Legislation that included $555 billion for renewable energy incentives has stalled in the Senate, leaving climate experts and lawmakers scrambling for solutions.
The Build Back Better Act passed in the House, while the Senate is expected to vote on the legislation in January.
However, the bill needs full support from Democrats, and with Sen. Joe Manchin’s opposition, the bill cannot move forward in its current form.
With Build Back Better, homeowners would get incentives to install rooftop solar panels and insulate their homes, and clean energy companies would receive tax rebates for manufacturing in the U.S.
Currently, China produces the most solar panels globally.
Solar and wind power have been rapidly growing in the U.S. with falling costs over the past few years. However, scientists don’t believe the current growth is enough to combat climate change.
Scientists believe renewable energy efforts need government support in order to reach climate goals.
Senate Majority Leader Chuck Schumer said senators would vote on a revised version of the House-passed Build Back Better Act, and that voting would continue until a solution was found.
Meanwhile, states are taking renewable energy into their own hands. In Washington state, residents installed around 38.6 megawatts of solar power this year, which is a 10-fold increase from a decade ago.
Experts say New York has 13 times this amount of solar installed, and Oregan has three times the amount.
Washington Gov. Jay Inslee is asking lawmakers to provide $100 million in grants to support the expansion of solar installations.
The price of solar has dropped 11 percent in the state over the past five years, but still remains relatively expensive.

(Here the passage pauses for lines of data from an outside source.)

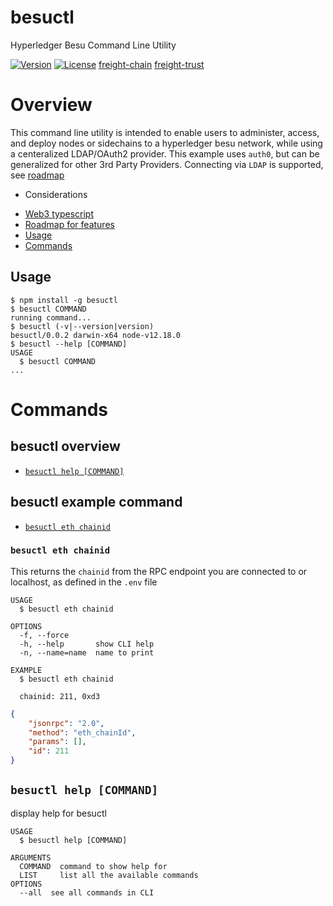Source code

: besuctl
=======

Hyperledger Besu Command Line Utility 

[![Version](https://img.shields.io/npm/v/besuctl.svg)](https://npmjs.org/package/besuctl)
[![License](https://img.shields.io/npm/l/besuctl.svg)](https://github.com/freight-trust/besuctl/blob/master/package.json)
[freight-chain](https://github.com/freight-chain)
[freight-trust](https://freighttrust.com)

# Overview

This command line utility is intended to enable users to administer, access, and deploy nodes or sidechains to a hyperledger besu network, while using a centeralized LDAP/OAuth2 provider. This example uses `auth0`, but can be generalized for other 3rd Party Providers. Connecting via `LDAP` is supported, see [roadmap](#roadmap)

- Considerations 
* [Web3 typescript](https://github.com/xf00f/web3x)
* [Roadmap for features](https://documenter.getpostman.com/view/9323065/SztJziuL?version=latest)
* [Usage](##usage)
* [Commands](##commands)

## Usage

```sh-session
$ npm install -g besuctl
$ besuctl COMMAND
running command...
$ besuctl (-v|--version|version)
besuctl/0.0.2 darwin-x64 node-v12.18.0
$ besuctl --help [COMMAND]
USAGE
  $ besuctl COMMAND
...
```

# Commands

## besuctl overview
* [`besuctl help [COMMAND]`](#besuctl-help-command)

## besuctl example command
* [`besuctl eth chainid`](#besuctl-eth-chainid)

### `besuctl eth chainid`

This returns the `chainid` from the RPC endpoint you are connected to or localhost, as defined in the `.env` file

```
USAGE
  $ besuctl eth chainid

OPTIONS
  -f, --force
  -h, --help       show CLI help
  -n, --name=name  name to print

EXAMPLE
  $ besuctl eth chainid
  
  chainid: 211, 0xd3
```


```json
{
    "jsonrpc": "2.0",
    "method": "eth_chainId",
    "params": [],
    "id": 211
}

```


## `besuctl help [COMMAND]`

display help for besuctl

```
USAGE
  $ besuctl help [COMMAND]

ARGUMENTS
  COMMAND  command to show help for
  LIST     list all the available commands
OPTIONS
  --all  see all commands in CLI
```

<!-- commandsstop -->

Local, state, and federal incentives are available to lower the costs.
While experts were depending on the Build Back Better Act for support and significant renewable energy changes in 2022, motivation is strong for residents and companies to take matters into their own hands.
If the legislation fails in January, experts say new regulations would be helpful. The long-term goal, however, is to make it cheaper for everyone to get solar panels on their roofs.
Some Democrats are optimistic that they will be able to make enough revisions to the Build Back Better Act to find common ground on climate change provisions and many other aspects of the $2 trillion bill.
Experts say some supply chain issues with solar installations have eased, and pushing both roof-top and ground projects is needed.
Ground installations currently are more cost-effective than roof top. Additionally, those whose properties are not suited for solar — and those who don’t own properties — could benefit from community ground installations.